*** Opening Records for the exercise ***

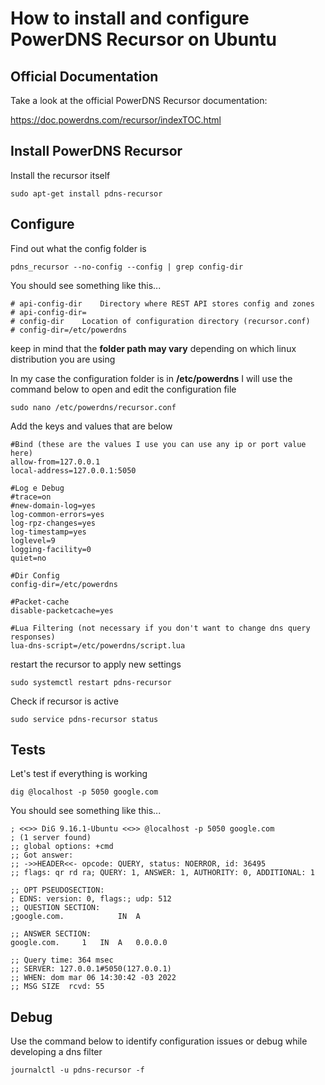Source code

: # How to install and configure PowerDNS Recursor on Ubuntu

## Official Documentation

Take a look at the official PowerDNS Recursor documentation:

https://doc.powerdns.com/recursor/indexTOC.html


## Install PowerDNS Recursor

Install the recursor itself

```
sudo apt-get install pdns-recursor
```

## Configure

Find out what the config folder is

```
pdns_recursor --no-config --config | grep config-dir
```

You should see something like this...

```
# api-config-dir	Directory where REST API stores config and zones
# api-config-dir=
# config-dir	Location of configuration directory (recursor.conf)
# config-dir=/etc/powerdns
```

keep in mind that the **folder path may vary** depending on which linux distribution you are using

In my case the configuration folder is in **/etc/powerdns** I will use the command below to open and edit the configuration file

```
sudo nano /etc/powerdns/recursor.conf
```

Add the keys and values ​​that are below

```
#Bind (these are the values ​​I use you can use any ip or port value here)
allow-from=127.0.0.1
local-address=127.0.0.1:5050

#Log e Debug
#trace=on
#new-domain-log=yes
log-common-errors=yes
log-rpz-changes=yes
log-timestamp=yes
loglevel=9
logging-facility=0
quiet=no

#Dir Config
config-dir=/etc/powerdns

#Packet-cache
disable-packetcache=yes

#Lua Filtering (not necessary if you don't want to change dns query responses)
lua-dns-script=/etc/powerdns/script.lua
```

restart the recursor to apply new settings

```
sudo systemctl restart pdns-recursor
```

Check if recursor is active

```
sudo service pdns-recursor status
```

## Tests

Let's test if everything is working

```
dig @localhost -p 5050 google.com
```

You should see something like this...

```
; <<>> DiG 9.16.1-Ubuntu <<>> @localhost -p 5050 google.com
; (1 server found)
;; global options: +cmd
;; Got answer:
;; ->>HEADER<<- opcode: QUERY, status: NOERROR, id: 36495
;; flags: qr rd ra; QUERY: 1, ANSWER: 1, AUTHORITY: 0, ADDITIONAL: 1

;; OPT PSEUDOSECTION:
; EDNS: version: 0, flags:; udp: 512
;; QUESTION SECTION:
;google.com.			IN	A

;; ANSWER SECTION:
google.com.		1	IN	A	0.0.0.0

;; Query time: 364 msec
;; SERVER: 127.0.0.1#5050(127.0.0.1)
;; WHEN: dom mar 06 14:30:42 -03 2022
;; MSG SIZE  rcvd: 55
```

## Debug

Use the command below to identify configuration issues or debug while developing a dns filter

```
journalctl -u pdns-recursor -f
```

*** Closing Records for the exercise ***

*Description of the task*.
Within the entries above, find every line where the string "flags" occurs, and copy it.

*Your response*.
;; flags: qr rd ra; QUERY: 1, ANSWER: 1, AUTHORITY: 0, ADDITIONAL: 1
; EDNS: version: 0, flags:; udp: 512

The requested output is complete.